| -----Original Message-----
From: Ed Hall
To: Csound
Date: Sunday, June 06, 1999 5:37 PM
Subject: Re: Higher numerical precission in Csound
>Michael Gogins wrote:
>> It is simply not true that Csound's internal precision equals or exceeds
>> that of professional audio gear. This may be true of some
semi-professional
>> gear, but it is not at all true of really high-end gear.
>
>Great! So if you believe that 24-bit, 96Ks/s audio is essential and that
>every LSB is sacred, compile Csound with doubles, set sr=96000 and
kr=96000,
>output in floats or 32-bit ints, and be happy. But why force this on the
>rest of us?
By asking for a compilation flag, I am not forcing anything on anybody. I am
asking that I and others like me be given the ability to make sounds at
least as precisely as pro gear can. Others will remain free to sacrifice
sound quality, perhaps a degree of sound quality that they are not using,
for working speed.
>I can easily see why audio gear using fixed-point computation would need
>at least 48-bit internal data to avoid overload. (16-bit level X 24-bit
>sample is 40 bits; summing 64 channels of these would need 8 more bits
>of overhead; scale only on output.) Floating point has some real
>advantages--a 32-bit float has 254 bits of dynamic range. And given how
>much DSP power a few dollars buys these days, if the chip your mixer is
>built on supports 64-bit floating point, why not use it? In a mixing
application, you have cycles to burn. It looks good on the spec sheet,
>anyway. But is it audibly better than 32-bit floating point? IMHO, no.

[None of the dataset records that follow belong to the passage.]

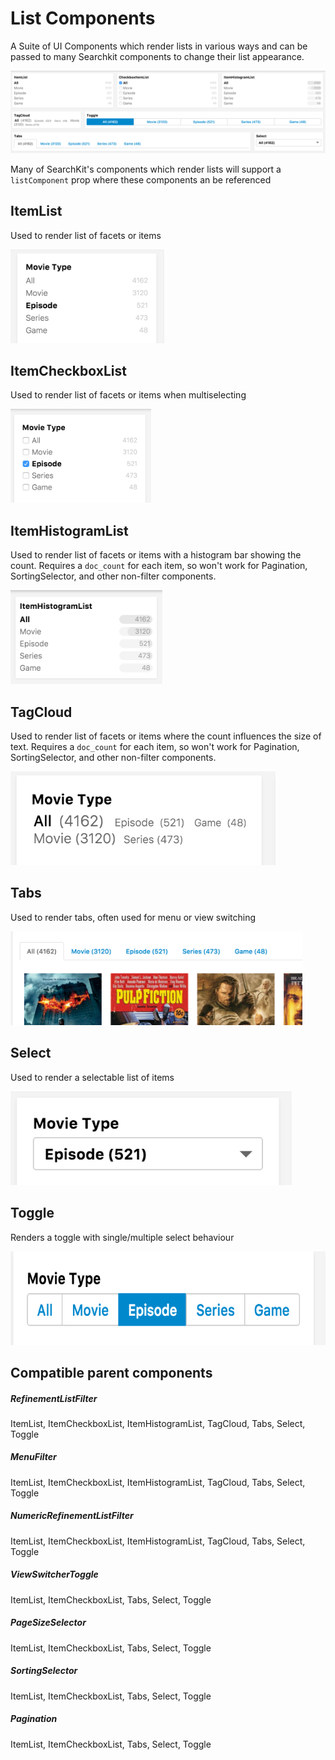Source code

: # List Components
A Suite of UI Components which render lists in various ways and can be passed to many Searchkit components to change their list appearance.

<img src="../navigation/assets/menu-list-components.png" />


Many of SearchKit's components which render lists will support a `listComponent` prop where these components an be referenced

## ItemList

Used to render list of facets or items

<img src="../navigation/assets/menu-itemlist.png" height="150px"/>

## ItemCheckboxList

Used to render list of facets or items when multiselecting

<img src="../navigation/assets/menu-checkbox.png" height="150px"/>


## ItemHistogramList
Used to render list of facets or items with a histogram bar showing the count. Requires a `doc_count` for each item, so won't work for Pagination, SortingSelector, and other non-filter components. 

<img src="../navigation/assets/menu-histogram.png" height="150px"/>

## TagCloud
Used to render list of facets or items where the count influences the size of text. Requires a `doc_count` for each item, so won't work for Pagination, SortingSelector, and other non-filter components. 

<img src="../navigation/assets/menu-tagcloud.png" height="150px"/>

## Tabs
Used to render tabs, often used for menu or view switching

<img src="../navigation/assets/menu-tabs.png" height="150px"/>

## Select
Used to render a selectable list of items

<img src="../navigation/assets/menu-select.png" height="150px"/>

## Toggle
Renders a toggle with single/multiple select behaviour

<img src="../navigation/assets/menu-toggle.png" height="150px"/>


## Compatible parent components

##### RefinementListFilter
ItemList, ItemCheckboxList, ItemHistogramList, TagCloud, Tabs, Select, Toggle

##### MenuFilter
ItemList, ItemCheckboxList, ItemHistogramList, TagCloud, Tabs, Select, Toggle

##### NumericRefinementListFilter
ItemList, ItemCheckboxList, ItemHistogramList, TagCloud, Tabs, Select, Toggle

##### ViewSwitcherToggle
ItemList, ItemCheckboxList, Tabs, Select, Toggle

##### PageSizeSelector
ItemList, ItemCheckboxList, Tabs, Select, Toggle

##### SortingSelector
ItemList, ItemCheckboxList, Tabs, Select, Toggle

##### Pagination
ItemList, ItemCheckboxList, Tabs, Select, Toggle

For Studer, at any rate, the reason for more bits is not to avoid overload -
it's to avoid round-off errors (documentation for 950 mixer).
Some of the pro grear chips are floating point, some are fixed point; some
are in-house custom chips, some are Motorola, TI, or ADI.
>The 96dB dynamic range of 16-bit samples is arguably
>too small, but that's different than saying that 16-bit resolution is too
>small. There is much less evidence of the latter, and the arguments
>I've heard for adding more than a bit or two of resolution have amounted
>to hand-waving, at best.
I don't think the pro audio business is basing its investment and
engineering decisions on hand-waving. 24 bits at 96 KHz is the emerging pro
standard. It is also the emerging audiophile digital audio standard.
>> Assume
>> that the digital audio samples coming into a system are 32 bits. Only a
few
>> arithmetic operations are required to introduce audible noise and
blurring
>> into the signal.
>
>Where in the (real) world are you going to get 32-bit samples? Even pro
>A/D's only give you 20 bits or so above noise floor (120dB s/n ratio).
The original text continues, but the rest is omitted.